Oxygen diffusion in relation to p-type doping in uranium dioxide

• Published in: Journal of nuclear materials Vol. 400; no. 2; pp. 112 - 118
• Main Authors: Garcia, P., Fraczkiewicz, M., Davoisne, C., Carlot, G., Pasquet, B., Baldinozzi, G., Siméone, D., Petot, C.
• Format: Journal Article
• Language: English
• Published: Amsterdam Elsevier B.V 15.05.2010; Elsevier
• Subjects: Applied sciences; Condensed Matter; Controled nuclear fusion plants; Doping; Electrical conductivity; Electrical resistivity; Energy; Energy.

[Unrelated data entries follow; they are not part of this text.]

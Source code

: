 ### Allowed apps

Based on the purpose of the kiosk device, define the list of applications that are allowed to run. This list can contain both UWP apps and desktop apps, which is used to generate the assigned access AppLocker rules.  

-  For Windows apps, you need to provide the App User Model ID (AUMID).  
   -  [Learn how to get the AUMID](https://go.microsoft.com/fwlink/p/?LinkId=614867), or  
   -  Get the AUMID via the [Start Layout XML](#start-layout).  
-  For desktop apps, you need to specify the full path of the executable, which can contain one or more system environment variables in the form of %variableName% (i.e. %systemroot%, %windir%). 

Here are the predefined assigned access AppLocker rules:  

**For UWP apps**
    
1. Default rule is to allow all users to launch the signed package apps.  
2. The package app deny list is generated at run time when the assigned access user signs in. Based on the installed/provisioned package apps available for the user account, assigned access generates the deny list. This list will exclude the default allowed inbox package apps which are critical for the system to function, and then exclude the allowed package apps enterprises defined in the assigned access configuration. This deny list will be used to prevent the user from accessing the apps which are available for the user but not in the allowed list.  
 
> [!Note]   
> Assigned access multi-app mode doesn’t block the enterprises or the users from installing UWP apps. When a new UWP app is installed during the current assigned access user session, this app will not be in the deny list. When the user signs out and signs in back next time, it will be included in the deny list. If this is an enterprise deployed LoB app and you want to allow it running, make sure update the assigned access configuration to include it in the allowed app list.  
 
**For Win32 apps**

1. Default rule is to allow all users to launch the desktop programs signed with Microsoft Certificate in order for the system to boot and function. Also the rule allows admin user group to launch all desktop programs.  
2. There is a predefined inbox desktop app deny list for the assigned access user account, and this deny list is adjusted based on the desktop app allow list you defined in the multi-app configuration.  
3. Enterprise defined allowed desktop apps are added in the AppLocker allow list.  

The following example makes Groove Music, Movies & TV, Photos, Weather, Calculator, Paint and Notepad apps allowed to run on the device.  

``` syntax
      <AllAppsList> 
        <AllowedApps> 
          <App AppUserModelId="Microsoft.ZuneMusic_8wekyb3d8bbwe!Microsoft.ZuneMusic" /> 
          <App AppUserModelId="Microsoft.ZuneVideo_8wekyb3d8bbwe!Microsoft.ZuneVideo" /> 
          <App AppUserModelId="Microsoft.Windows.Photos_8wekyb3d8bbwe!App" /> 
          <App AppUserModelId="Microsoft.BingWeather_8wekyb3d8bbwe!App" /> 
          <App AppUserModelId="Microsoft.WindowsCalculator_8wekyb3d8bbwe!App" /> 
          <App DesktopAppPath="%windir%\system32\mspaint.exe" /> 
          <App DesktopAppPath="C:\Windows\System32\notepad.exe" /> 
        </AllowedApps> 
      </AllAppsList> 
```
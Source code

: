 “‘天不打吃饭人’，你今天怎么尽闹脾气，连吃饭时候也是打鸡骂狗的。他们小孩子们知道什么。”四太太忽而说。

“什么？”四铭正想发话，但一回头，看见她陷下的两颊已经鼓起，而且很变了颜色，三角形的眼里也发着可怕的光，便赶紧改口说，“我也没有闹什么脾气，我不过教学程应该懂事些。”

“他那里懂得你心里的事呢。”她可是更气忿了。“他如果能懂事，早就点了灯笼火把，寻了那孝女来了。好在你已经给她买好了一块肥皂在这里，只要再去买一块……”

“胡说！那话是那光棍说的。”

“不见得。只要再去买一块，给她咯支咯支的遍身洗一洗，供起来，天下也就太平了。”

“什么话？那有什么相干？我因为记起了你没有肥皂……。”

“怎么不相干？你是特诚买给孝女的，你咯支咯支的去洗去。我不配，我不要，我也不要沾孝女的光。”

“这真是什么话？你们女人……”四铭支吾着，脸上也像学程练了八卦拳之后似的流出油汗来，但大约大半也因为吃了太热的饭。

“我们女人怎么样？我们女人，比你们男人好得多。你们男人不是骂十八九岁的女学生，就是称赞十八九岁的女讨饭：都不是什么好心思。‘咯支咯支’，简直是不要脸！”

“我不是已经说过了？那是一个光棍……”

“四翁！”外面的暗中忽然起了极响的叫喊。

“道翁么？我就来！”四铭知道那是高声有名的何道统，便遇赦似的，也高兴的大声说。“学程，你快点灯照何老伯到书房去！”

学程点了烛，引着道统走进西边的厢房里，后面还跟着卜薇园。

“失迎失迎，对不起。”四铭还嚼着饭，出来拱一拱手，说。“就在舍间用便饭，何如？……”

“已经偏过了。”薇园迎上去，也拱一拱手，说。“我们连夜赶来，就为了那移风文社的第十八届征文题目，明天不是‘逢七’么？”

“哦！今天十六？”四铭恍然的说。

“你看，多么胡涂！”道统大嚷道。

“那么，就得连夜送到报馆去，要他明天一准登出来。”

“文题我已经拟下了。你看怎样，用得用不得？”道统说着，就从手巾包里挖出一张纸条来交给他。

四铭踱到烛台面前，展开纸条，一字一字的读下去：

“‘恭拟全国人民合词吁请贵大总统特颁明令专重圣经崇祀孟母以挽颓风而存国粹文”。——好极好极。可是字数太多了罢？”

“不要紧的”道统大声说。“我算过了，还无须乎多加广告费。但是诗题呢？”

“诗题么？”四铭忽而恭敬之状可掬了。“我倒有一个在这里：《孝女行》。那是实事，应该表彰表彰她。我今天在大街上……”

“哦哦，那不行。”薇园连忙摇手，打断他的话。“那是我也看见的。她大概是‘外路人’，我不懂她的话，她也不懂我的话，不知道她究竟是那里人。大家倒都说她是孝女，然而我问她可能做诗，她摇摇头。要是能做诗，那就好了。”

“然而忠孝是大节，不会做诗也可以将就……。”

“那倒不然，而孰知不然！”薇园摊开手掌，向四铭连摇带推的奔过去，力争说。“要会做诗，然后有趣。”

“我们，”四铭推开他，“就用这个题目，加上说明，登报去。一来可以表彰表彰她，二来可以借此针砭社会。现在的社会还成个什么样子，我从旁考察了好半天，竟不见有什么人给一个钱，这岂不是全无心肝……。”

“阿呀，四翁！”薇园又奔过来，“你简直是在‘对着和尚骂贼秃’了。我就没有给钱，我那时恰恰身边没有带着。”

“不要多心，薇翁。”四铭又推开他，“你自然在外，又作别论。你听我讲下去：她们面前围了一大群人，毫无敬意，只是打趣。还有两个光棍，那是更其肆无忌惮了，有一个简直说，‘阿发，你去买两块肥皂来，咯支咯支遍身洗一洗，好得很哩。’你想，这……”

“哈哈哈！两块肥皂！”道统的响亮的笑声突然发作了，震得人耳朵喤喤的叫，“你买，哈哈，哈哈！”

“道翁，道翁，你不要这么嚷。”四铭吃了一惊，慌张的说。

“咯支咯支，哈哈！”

Thermal use of fuels; Exact sciences and technology; Fission nuclear power plants; Fuels; Installations for energy generation and conversion: thermal and electrical energy; Interstitials; Materials Science; Migration; Nuclear fuels; Physics; Point defects; Preparation and processing of nuclear fuels; Resistivity; Secondary ion mass spectrometry; Electrical conductivity; Uranium; Impurity; Point defect; Concentration effect; Nuclear fuel; Diffusion coefficient; Diffusion; Uranium dioxide; Nuclear reactor; Tracers
• ISSN: 0022-3115; 1873-4820
• DOI: 10.1016/j.jnucmat.2010.02.019

In this paper we show how electrical conductivity and intrinsic oxygen diffusion coefficient measurements can be used in conjunction to further our understanding of oxygen related point defects in UO 2. Electrical conductivity measurements have enabled an estimate to be made of the positive charge carrier concentration in two sets of samples containing different levels of doping agents. The gas–solid isotopic exchange method was then used to load the samples with 18O tracer atoms the concentration profile of which were subsequently characterised using SIMS and chromatic confocal microscopy. At the oxygen potential and temperature studied (750 °C), application of point-defect theory to our experimental results points to oxygen migration proceeding via an interstitial mechanism and to the fact that impurities control the concentration of negatively charged point defects responsible for atomic migration.